◆ WHAT YOU WILL DO: Scan the records below for the word "This". Copy each line where it appears.

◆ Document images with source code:
=== Begin Enclosure ===

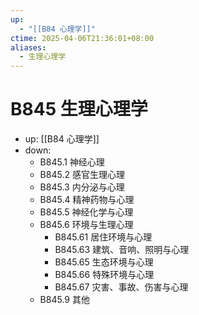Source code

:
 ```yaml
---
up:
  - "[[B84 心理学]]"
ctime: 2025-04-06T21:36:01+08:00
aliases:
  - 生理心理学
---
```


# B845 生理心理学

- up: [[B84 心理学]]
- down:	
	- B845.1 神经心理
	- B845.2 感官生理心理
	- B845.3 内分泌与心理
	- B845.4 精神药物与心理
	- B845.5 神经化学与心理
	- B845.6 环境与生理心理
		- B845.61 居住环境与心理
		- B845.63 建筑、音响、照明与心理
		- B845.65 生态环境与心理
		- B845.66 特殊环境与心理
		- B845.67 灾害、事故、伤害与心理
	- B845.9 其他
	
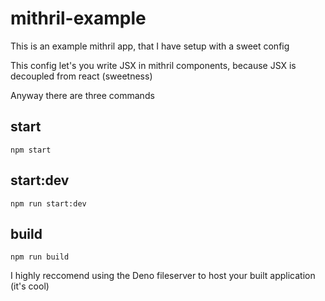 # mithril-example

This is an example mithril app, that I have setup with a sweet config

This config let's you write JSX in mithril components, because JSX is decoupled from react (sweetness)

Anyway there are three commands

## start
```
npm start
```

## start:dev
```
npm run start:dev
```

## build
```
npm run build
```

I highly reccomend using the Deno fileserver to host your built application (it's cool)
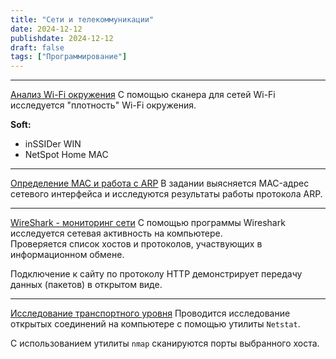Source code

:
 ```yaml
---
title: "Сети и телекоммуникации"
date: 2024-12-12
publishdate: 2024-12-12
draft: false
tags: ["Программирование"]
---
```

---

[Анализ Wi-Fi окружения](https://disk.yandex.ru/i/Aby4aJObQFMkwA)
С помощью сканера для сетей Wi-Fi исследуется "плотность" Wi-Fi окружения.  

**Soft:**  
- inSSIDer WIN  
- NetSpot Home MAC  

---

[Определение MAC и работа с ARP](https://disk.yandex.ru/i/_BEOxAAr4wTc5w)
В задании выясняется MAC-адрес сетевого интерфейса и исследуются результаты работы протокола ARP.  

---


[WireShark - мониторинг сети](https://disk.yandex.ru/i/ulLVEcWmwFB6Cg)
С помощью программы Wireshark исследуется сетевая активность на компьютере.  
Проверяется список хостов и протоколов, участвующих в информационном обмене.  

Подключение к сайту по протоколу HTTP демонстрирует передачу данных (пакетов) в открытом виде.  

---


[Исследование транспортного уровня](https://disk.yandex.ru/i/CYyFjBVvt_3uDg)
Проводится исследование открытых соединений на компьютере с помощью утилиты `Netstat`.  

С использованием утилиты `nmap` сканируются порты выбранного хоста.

=== End Enclosure ===
=== Begin Enclosure ===

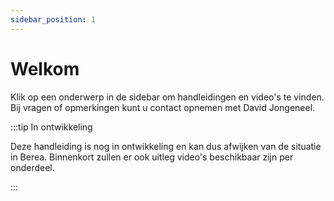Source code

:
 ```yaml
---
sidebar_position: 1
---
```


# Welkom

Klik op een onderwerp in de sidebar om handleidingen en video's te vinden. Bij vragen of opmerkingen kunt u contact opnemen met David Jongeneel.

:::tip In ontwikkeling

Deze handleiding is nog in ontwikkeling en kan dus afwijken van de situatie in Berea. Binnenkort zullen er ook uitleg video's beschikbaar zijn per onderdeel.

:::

=== End Enclosure ===

◆ TASK RESPONSE:
This is an example mithril app, that I have setup with a sweet config
This config let's you write JSX in mithril components, because JSX is decoupled from react (sweetness)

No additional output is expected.